Nanomaterials employed in wound dressings can occur in the form of individual nanoparticles or as nanocomposites. Moreover, coatings and scaffolds are also often used.
There are two main approaches for nanomaterial usage in wound healing therapies: (1) nanomaterials of necessary properties are incorporated into polymers, or (2) nanocarriers are applied for the encapsulation of the other materials, mainly active agents [181]. Nanoelements are embedded in support materials to improve their antimicrobial properties (metallic nanoparticles), stiffen the dressing structure (e.g., fullerenol), mimic the extracellular structure (nanoscafolds), or support cell growth (nanofibers). As a result, the designed dressing materials can be customized and adjusted to the specific wound types. On the other hand, the possibility of closing the active agent in nanoelements provides the opportunity for targeted delivery of biologically active substances (growth factors, drug). Barroso and co-workers have collected the most popular therapeutics (bioactive agents, drugs, oligonucleotides, nitric oxide, and plasmid DNA) encapsulated within the various types of nano-sized carriers. The division which they proposed is shown in Table 2.
Another critical aspect of nanomaterial usage in wound healing is to fit the applied material to the appropriate phase of the process. For example, gold nanoparticles usually serve as an anti-inflammatory agent; however, the studies show that AuNPs also support epidermal re-epithelization through the proliferation of the keratinocytes. In turn, carbon nanotubes properties are used during inflammation, whereas iron oxide NPs are most effective during proliferation and remodeling stages. Therefore, the developed dressing should be constructed to emphasize the advantages of different materials. For example, the nanoelements needed in the later phases of wound healing should be placed in the inner layers of the multilayer dressing. Various therapeutics delivered by nanocarriers in wound healing therapies are presented in Table 3.
To summarize, many different nano-based systems were designed and tested to be used in wound therapies, especially as a part of modern wound dressings. Each of them has various properties and might be applied to achieve specific characteristics of the resulting material. For example, nanofibers can replace artificial dermal analogs, as they provide favorable conditions for cell–drug integration and cell attachment. In contrast, nanoscaffolds imitate the properties of the extracellular matrix by mimicking the fibrous nature and nanoscale features of skin elements. In turn, inorganic particles serve as antibacterial agents and support wound healing. On the other hand, polymeric particles’ properties are beneficial in the controlled release of active agents and protect the drug from degradation by wound proteases. Finally, liposomes ensure a moist environment on the wound surface and provide sustained drug release. Similarly, other lipid particles (like nanostructured lipid carriers or solid lipid NPs) favor the controlled release of active factors and secure the administration’s versatility [181]. The final decision on applying a nano-based system depends on the wound-healing phase, the expected therapeutic effect, injury characteristics, and drug parameters (required dose, mechanism of action).

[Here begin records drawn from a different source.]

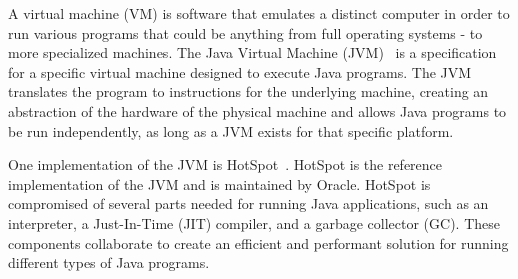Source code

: A virtual machine (VM) is software that emulates a distinct computer in order to run various programs that could be anything from full operating systems - to more specialized machines. The Java Virtual Machine (JVM)~\cite{JVM} is a specification for a specific virtual machine designed to execute Java programs. The JVM translates the program to instructions for the underlying machine, creating an abstraction of the hardware of the physical machine and allows Java programs to be run independently, as long as a JVM exists for that specific platform. 

One implementation of the JVM is HotSpot~\cite{hotspot}. HotSpot is the reference implementation of the JVM and is maintained by Oracle. HotSpot is compromised of several parts needed for running Java applications, such as an interpreter, a Just-In-Time (JIT) compiler, and a garbage collector (GC). These components collaborate to create an efficient and performant solution for running different types of Java programs.

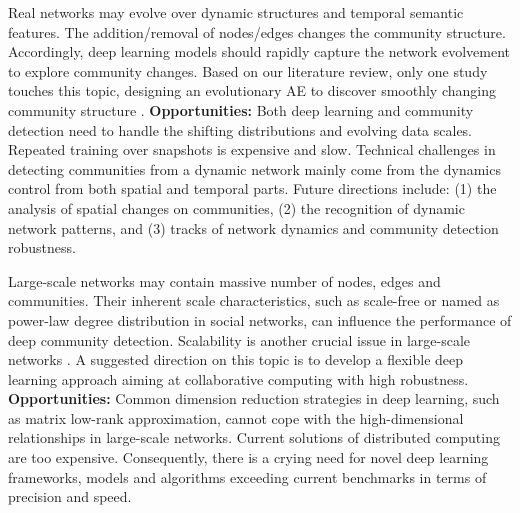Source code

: Real networks may evolve over dynamic structures and temporal semantic features. The addition/removal of nodes/edges changes the community structure. Accordingly, deep learning models should rapidly capture the network evolvement to explore community changes. Based on our literature review, only one study touches this topic, designing an evolutionary AE to discover smoothly changing community structure .
\vspace{2mm}
\noindent
\textbf{Opportunities:} Both deep learning and community detection need to handle the shifting distributions and evolving data scales. Repeated training over snapshots is expensive and slow. Technical challenges in detecting communities from a dynamic network mainly come from the dynamics control from both spatial and temporal parts. Future directions include: (1) the analysis of spatial changes on communities, (2) the recognition of dynamic network patterns, and (3) tracks of network dynamics and community detection robustness.

Large-scale networks may contain massive number of nodes, edges and communities. Their inherent scale characteristics, such as scale-free or named as power-law degree distribution  in social networks, can influence the performance of deep community detection. Scalability is another crucial issue in large-scale networks . A suggested direction on this topic is to develop a flexible deep learning approach aiming at collaborative computing with high robustness.
\vspace{2mm}
\noindent
\textbf{Opportunities:} Common dimension reduction strategies in deep learning, such as matrix low-rank approximation, cannot cope with the high-dimensional relationships in large-scale networks. Current solutions of distributed computing are too expensive. Consequently, there is a crying need for novel deep learning frameworks, models and algorithms exceeding current benchmarks in terms of precision and speed.


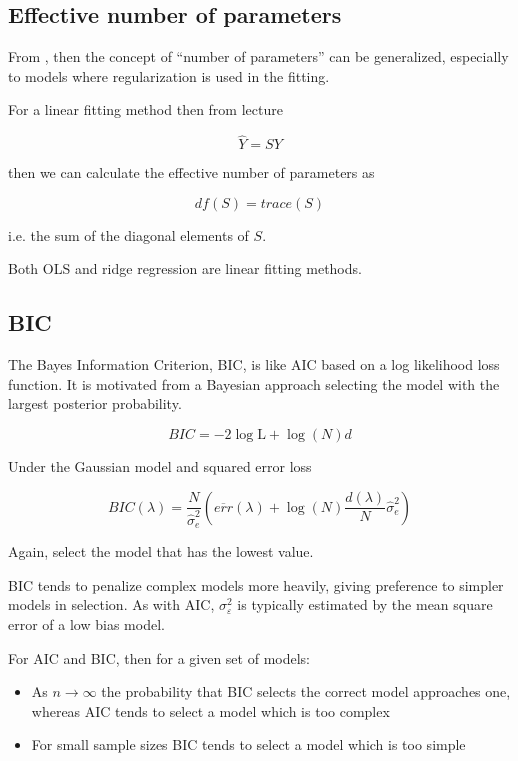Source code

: \subsection{Effective number of parameters}

From \cite[p.~232]{friedman2016elements}, then the concept of “number of parameters” can be generalized, especially to models where regularization is used in the fitting.

For a linear fitting method then from lecture \cite[p.~41]{lecture2}

\[
    \hat{Y} = SY
\]

then we can calculate the effective number of parameters as

\[
    df(S) = trace(S)
\]

i.e. the sum of the diagonal elements of $S$.

Both OLS and ridge regression are linear fitting methods.



\subsection{BIC}

The Bayes Information Criterion, BIC, is like AIC based on a log
likelihood loss function. It is motivated from a Bayesian approach
selecting the model with the largest posterior probability. \cite[p.~42]{lecture2}

\[
    BIC = -2 \log \text{L} + \log(N) d
\]

Under the Gaussian model and squared error loss

\[
    BIC(\lambda) = \frac{N}{\hat{\sigma}^2_e} \left(
    \overline{err} (\lambda) + \log (N) \frac{d(\lambda)}{N} \hat{\sigma}^2_e \right)
\]

Again, select the model that has the lowest value.

BIC tends to penalize complex models more heavily, giving preference to simpler models in selection. As with AIC, $\sigma^2_\varepsilon$ is typically estimated by the mean square error of a low bias model. \cite[p.~233]{friedman2016elements}


For AIC and BIC, then for a given set of models:

\begin{itemize}
  \item As $n \rightarrow \infty$ the probability that BIC selects the correct model approaches one, whereas AIC tends to select a model which is too complex
  \item For small sample sizes BIC tends to select a model which is too simple
\end{itemize}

4. Nanoparticles and Mechanism of Antibacterial Function

The broad spectrum of antibacterial activity of the nanoparticles makes them an inherent element of biomaterials. For example, using the NPs in modification of tantalum oxide coatings by attaching silver nanoparticles (2.61% concentration), it was found that AgNPs improve material antibacterial properties against Staphylococcus epidermidis while maintaining the function of (rat bone mesenchymal stem cells) tested in the system [182]. In addition, modification of polyvinyl chloride endotracheal tubes with gold nanoparticles shows bacteriostatic activity against Listeria monocytogenes [183]. Another example of the usage of silver nanoparticles is an attempt to reduce complications related to the application of intravenous ports. However, it should be noted that [184] clinical trials comparing polyurethane AgTive® silver-impregnated or unmodified central intravenous catheters found that silver-impregnated catheters did not reduce the incidence of catheter-related infections spreading downstream of the bloodstream compared to standard intravenous central catheters. This theory is also confirmed by the meta-analysis conducted in 2014 by Chen et al. [185].
The mechanism of the antibacterial action of soft transition metal nanoparticles, including silver and gold, is not well understood. Some researchers suggest that the antibacterial activity of silver nanoparticles may be due to the damage they cause to the cell membrane. They observed that the accumulation of AgNPs (5–10 nm) on the cell wall of Escherichia coli leads to perforation, which results in the loss of integrity of the bacterial outer membrane. In addition, biomolecular and structural damage has been reported in lipopolysaccharide and phosphatidylethanolamine [186]. NPs can penetrate the cytoplasm of the bacterial cell and damage intracellular structures [187]. It was noted that AuNPs could penetrate Streptococcus pneumoniae bacteria, generating the formation of a spherical cytoplasmic structure called the inclusion body of gold nanoparticles, the composition of which remains unknown [188]. Another mechanism of antimicrobial activity results from the oxidation of soft transition metal nanoparticles in contact with water, which leads to the release of ions [189]. The bacteriostatic effect of the released ions is closely related to their interaction with the thiol groups of enzymes and proteins associated with the cell wall, disrupting the respiratory chain and the function of the bacterial cell wall [190]. Inhibition of major proteins in the respiratory chain (e.g., cytochrome b) causes an increase in reactive oxygen species (ROS) such as hydrogen peroxide (H2O2), hydroxyl (OH–), and peroxide (O2–), radicals inside the cell, which leads to oxidative stress and protein and nucleic acids damage, with subsequent bacterial death [172,189,191,192,193,194]. The DNA damage includes nuclear fragmentation [195] or physical attachment of the NPs to the DNA [196]. In addition, the exposure of bacteria to NPs causes genomic changes such as gene upregulation, downregulation, and expression levels in dependence on bacterial strain and nature of NPs, e.g., AgNPs regulate 309 genes in E. coli [197]. Subsequent studies show that affecting P. melaninogenica and A. pyogenes AgNPs is mainly related to oxidative and nitro-oxidative stress induced by ROS generation, which results in increased leakage of dehydrogenase and NO [198].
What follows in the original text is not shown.